(296h) Linear Stability of Layered Two-Phase Flow through Soft Gel Coated Walls
AIChE Annual Meeting
2017
2017 Annual Meeting
Engineering Sciences and Fundamentals
Interfacial and Nonlinear Flows: Fluid Instabilities
Tuesday, October 31, 2017 - 10:00am to 10:15am
Two phase stratified flows between soft-gel coated walls arise in flows in micro-channels. It is important to understand the elastohydrodynamic coupling between the soft-gel layers and the fluids to design lab on a chip devices. In this work, a theoretical model is developed in a generalized framework and different types of instabilities that arise due to the fluid flow are understood. The solid membrane is modelled as an incompressible linear viscoelastic material. To simplify the analysis, inertia in the solid is neglected as a first step. Linear stability analysis is carried around the base state velocity of the fluid and displacement field of the solid.
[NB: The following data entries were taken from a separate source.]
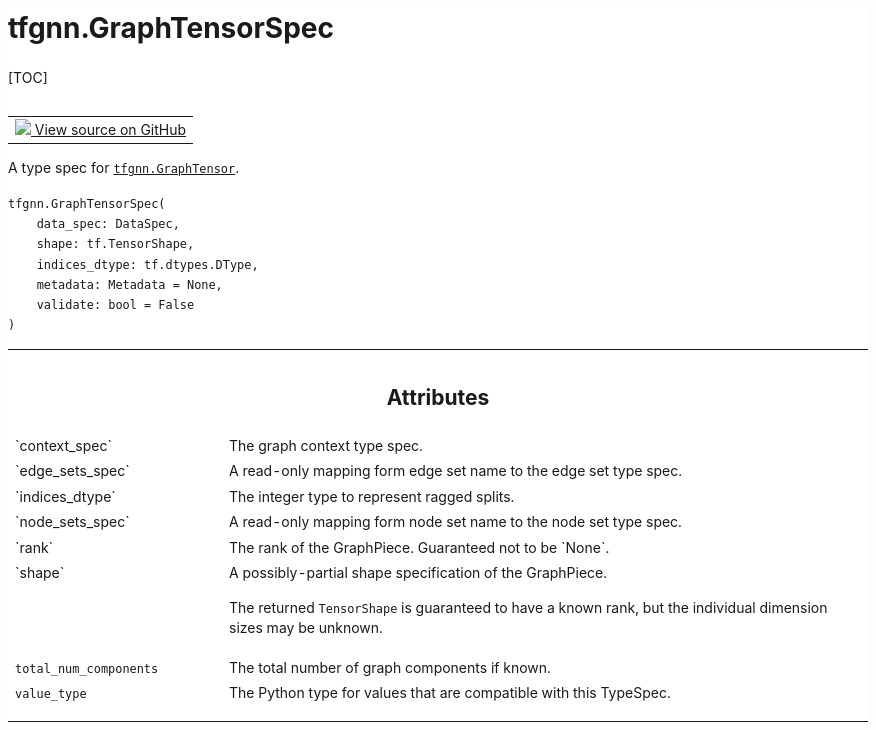 # tfgnn.GraphTensorSpec

[TOC]



<table class="tfo-notebook-buttons tfo-api nocontent" align="left">
<td>
  <a target="_blank" href="https://github.com/tensorflow/gnn/tree/master/tensorflow_gnn/graph/graph_tensor.py#L1207-L1311">
    <img src="https://www.tensorflow.org/images/GitHub-Mark-32px.png" />
    View source on GitHub
  </a>
</td>
</table>

A type spec for <a href="../tfgnn/GraphTensor.md"><code>tfgnn.GraphTensor</code></a>.

<pre class="devsite-click-to-copy prettyprint lang-py tfo-signature-link">
<code>tfgnn.GraphTensorSpec(
    data_spec: DataSpec,
    shape: tf.TensorShape,
    indices_dtype: tf.dtypes.DType,
    metadata: Metadata = None,
    validate: bool = False
)
</code></pre>









 <table class="responsive fixed orange">
<colgroup><col width="214px"><col></colgroup>
<tr><th colspan="2"><h2 class="add-link">Attributes</h2></th></tr>

<tr> <td> `context_spec`<a id="context_spec"></a> </td> <td> The graph context
type spec. </td> </tr><tr> <td> `edge_sets_spec`<a id="edge_sets_spec"></a>
</td> <td> A read-only mapping form edge set name to the edge set type spec.
</td> </tr><tr> <td> `indices_dtype`<a id="indices_dtype"></a> </td> <td> The
integer type to represent ragged splits. </td> </tr><tr> <td>
`node_sets_spec`<a id="node_sets_spec"></a> </td> <td> A read-only mapping form
node set name to the node set type spec. </td> </tr><tr> <td>
`rank`<a id="rank"></a> </td> <td> The rank of the GraphPiece. Guaranteed not to
be `None`. </td> </tr><tr> <td> `shape`<a id="shape"></a> </td> <td> A
possibly-partial shape specification of the GraphPiece.

The returned `TensorShape` is guaranteed to have a known rank, but the
individual dimension sizes may be unknown. </td> </tr><tr> <td>
`total_num_components`<a id="total_num_components"></a> </td> <td> The total
number of graph components if known. </td> </tr><tr> <td>
`value_type`<a id="value_type"></a> </td> <td> The Python type for values that
are compatible with this TypeSpec.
The flow is perturbed by a small disturbance and a normal mode analysis is carried out to study the growth rate of the disturbance. An eigenvalue problem in formulated using Chebyshev spectral method and is solved to obtain the growth rate of the disturbance. The effect of different parameters such as thickness of the flexible membrane, Reynolds number, viscosity ratio, density ratio, Capillary number and Weissenberg number on the stability characteristics of the flow is studied in detail. Dispersion curves are obtained which explain the stability of the flow. A detail energy analysis is carried out to determine different ways through which energy transfers from the base flow to the disturbed flow. Three instability modes are identified a liquid-liquid long wave mode, a liquid-liquid short wave mode and a gel-liquid mode. Parameters for which the liquid-liquid long wave mode is unstable for flow between rigid plates gets stabilized by introducing a soft-gel layer near to the more viscous fluid. For parameters for which the liquid-liquid long wave mode is stable for flow between rigid plates gets destabilized by introducing a soft-gel layer near to the less viscous fluid.